### Task to carry out
The data should be printed in full, character for character.

### Exercise data
-.-.-

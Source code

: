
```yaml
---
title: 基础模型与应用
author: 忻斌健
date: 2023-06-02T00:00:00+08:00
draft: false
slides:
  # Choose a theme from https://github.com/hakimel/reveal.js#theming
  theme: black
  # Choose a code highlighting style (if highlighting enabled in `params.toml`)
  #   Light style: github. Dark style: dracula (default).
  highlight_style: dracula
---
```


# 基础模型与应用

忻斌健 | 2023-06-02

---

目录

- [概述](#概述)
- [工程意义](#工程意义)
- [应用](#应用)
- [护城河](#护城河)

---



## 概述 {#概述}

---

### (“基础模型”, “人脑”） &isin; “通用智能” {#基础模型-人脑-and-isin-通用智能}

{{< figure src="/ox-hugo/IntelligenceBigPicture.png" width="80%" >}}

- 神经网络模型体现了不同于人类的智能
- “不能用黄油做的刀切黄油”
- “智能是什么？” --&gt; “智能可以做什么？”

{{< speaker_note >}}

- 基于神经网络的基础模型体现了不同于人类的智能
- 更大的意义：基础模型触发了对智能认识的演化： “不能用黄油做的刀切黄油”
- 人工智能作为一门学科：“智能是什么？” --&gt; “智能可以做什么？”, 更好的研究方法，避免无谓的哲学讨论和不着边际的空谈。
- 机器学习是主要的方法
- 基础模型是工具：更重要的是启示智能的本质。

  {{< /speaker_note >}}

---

-.-.-

### Task output
Source code

:
```yaml
---
title: 基础模型与应用
author: 忻斌健
date: 2023-06-02T00:00:00+08:00
draft: false
slides:
  # Choose a theme from https://github.com/hakimel/reveal.js#theming
  theme: black
  # Choose a code highlighting style (if highlighting enabled in `params.toml`)
  #   Light style: github. Dark style: dracula (default).
  highlight_style: dracula
---
```


# 基础模型与应用

忻斌健 | 2023-06-02

---

目录

- [概述](#概述)
- [工程意义](#工程意义)
- [应用](#应用)
- [护城河](#护城河)

---



## 概述 {#概述}

---

### (“基础模型”, “人脑”） &isin; “通用智能” {#基础模型-人脑-and-isin-通用智能}

{{< figure src="/ox-hugo/IntelligenceBigPicture.png" width="80%" >}}

- 神经网络模型体现了不同于人类的智能
- “不能用黄油做的刀切黄油”
- “智能是什么？” --&gt; “智能可以做什么？”

{{< speaker_note >}}

- 基于神经网络的基础模型体现了不同于人类的智能
- 更大的意义：基础模型触发了对智能认识的演化： “不能用黄油做的刀切黄油”
- 人工智能作为一门学科：“智能是什么？” --&gt; “智能可以做什么？”, 更好的研究方法，避免无谓的哲学讨论和不着边际的空谈。
- 机器学习是主要的方法
- 基础模型是工具：更重要的是启示智能的本质。

  {{< /speaker_note >}}

---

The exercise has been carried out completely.